§ WHAT THE EXERCISE ASKS: This exercise calls for copying every line below that holds the word "health".

§ Saved entries:
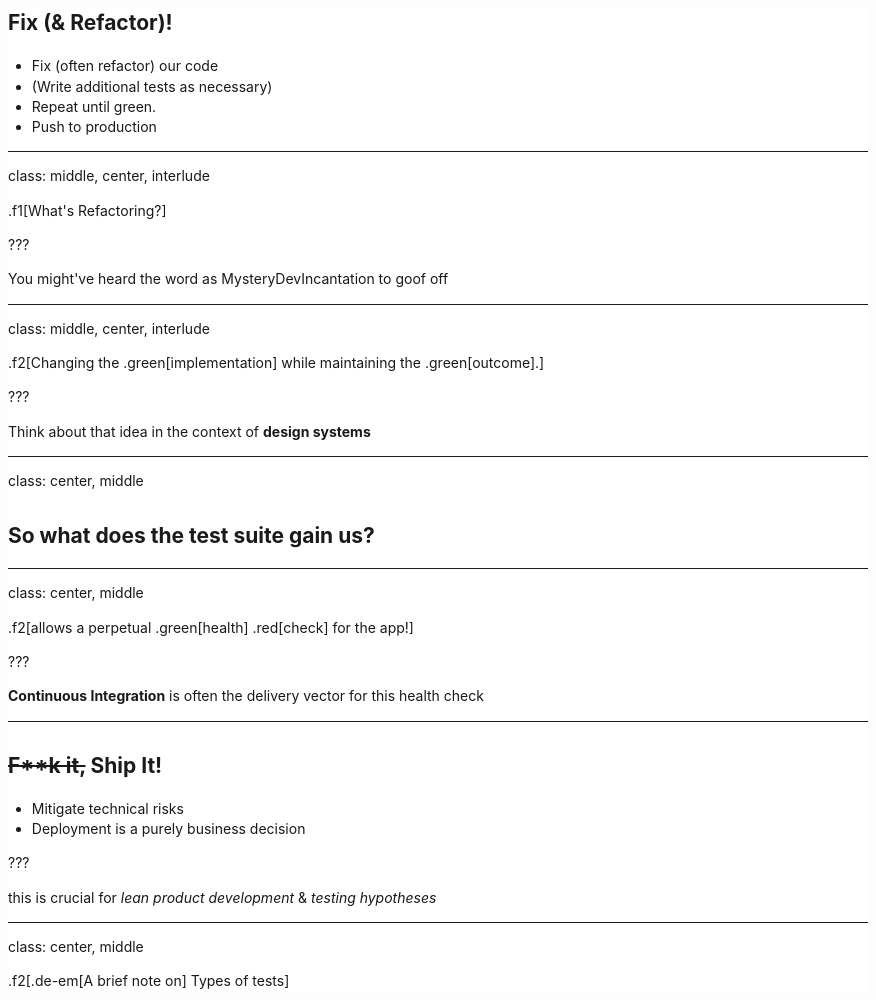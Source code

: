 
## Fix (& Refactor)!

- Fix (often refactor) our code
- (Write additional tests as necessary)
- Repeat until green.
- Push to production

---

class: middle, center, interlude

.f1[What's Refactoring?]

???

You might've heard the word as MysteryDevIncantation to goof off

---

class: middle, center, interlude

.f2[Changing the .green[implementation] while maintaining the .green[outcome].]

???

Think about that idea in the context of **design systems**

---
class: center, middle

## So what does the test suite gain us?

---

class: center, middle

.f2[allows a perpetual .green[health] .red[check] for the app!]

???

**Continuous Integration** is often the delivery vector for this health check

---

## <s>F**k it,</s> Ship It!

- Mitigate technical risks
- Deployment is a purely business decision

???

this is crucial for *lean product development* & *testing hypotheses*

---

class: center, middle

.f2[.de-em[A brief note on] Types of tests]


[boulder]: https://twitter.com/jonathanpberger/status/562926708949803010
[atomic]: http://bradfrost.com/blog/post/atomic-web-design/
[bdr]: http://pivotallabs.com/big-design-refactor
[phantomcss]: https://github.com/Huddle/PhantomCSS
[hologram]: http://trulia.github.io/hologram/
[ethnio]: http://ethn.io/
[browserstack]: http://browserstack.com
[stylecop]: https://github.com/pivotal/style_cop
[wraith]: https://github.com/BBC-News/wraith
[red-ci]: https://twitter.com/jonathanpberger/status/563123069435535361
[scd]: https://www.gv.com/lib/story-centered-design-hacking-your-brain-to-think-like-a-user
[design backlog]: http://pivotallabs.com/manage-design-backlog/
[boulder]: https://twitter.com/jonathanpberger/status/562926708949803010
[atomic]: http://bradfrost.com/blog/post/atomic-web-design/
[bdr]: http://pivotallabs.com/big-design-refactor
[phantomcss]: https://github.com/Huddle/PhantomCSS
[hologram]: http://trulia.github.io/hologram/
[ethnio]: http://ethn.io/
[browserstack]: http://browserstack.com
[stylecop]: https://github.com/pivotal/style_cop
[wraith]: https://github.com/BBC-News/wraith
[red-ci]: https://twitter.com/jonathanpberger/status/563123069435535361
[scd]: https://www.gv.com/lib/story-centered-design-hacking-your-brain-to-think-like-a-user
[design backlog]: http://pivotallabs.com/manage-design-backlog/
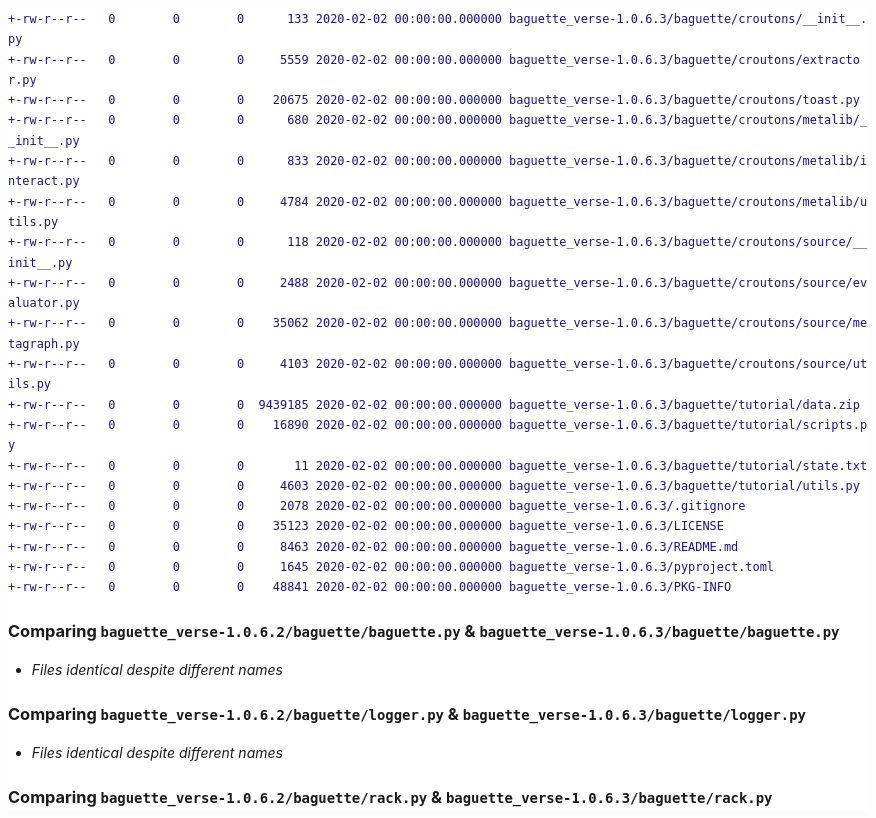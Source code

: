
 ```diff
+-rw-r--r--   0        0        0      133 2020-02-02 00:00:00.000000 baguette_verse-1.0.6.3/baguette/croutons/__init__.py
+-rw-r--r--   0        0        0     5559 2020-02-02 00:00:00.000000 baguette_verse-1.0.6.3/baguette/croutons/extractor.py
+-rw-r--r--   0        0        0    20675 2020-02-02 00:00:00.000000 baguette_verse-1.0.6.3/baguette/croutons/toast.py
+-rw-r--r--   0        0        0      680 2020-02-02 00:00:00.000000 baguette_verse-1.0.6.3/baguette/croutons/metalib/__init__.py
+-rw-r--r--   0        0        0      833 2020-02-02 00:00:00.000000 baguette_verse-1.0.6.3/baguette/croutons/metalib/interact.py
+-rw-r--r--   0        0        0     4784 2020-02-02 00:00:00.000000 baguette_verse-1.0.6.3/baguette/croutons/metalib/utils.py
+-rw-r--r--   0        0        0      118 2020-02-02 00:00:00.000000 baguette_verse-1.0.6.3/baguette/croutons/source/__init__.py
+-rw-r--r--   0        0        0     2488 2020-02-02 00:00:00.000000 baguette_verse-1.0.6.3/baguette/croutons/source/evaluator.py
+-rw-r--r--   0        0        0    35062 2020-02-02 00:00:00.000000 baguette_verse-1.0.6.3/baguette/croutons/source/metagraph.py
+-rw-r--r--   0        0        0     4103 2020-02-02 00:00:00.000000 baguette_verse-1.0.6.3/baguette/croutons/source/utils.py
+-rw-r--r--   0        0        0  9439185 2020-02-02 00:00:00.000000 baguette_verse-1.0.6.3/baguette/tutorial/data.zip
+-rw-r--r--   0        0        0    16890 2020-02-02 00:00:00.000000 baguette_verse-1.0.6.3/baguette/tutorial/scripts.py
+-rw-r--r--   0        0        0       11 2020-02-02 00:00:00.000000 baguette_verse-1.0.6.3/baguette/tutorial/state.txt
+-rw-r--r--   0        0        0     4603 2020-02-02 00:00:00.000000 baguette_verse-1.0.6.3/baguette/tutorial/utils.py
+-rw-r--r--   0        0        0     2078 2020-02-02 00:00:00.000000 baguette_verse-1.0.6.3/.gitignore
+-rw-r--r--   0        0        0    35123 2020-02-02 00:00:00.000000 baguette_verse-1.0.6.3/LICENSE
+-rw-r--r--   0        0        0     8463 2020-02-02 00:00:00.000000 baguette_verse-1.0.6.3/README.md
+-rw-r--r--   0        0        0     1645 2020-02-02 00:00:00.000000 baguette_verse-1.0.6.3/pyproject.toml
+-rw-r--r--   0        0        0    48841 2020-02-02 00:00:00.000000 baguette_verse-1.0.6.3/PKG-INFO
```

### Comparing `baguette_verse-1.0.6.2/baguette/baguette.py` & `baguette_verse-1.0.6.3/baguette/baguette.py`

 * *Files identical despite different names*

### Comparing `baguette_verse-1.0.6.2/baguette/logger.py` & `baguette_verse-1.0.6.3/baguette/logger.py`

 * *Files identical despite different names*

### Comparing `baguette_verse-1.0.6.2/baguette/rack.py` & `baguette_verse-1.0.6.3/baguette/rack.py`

==

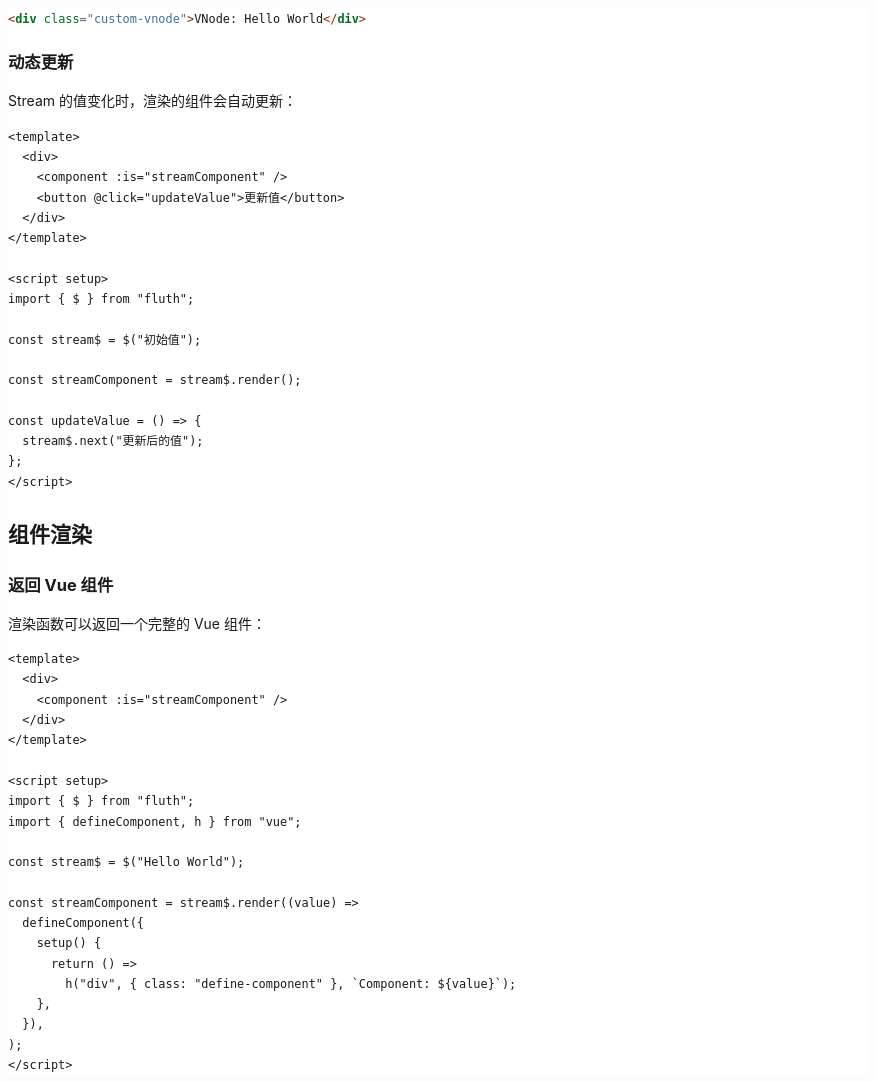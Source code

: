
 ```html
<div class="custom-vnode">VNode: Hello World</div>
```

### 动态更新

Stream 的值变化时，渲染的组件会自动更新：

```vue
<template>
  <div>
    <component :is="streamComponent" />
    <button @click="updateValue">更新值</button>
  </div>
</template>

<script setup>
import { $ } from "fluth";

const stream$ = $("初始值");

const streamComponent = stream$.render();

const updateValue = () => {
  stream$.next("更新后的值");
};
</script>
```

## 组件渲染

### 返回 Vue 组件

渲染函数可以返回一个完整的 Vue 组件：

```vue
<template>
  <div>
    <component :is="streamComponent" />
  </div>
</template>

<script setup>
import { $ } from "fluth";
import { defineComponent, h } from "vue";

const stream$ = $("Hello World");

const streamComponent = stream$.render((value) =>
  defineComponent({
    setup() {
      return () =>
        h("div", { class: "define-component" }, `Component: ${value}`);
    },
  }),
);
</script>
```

§ ANSWER SECTION:
.f2[allows a perpetual .green[health] .red[check] for the app!]
**Continuous Integration** is often the delivery vector for this health check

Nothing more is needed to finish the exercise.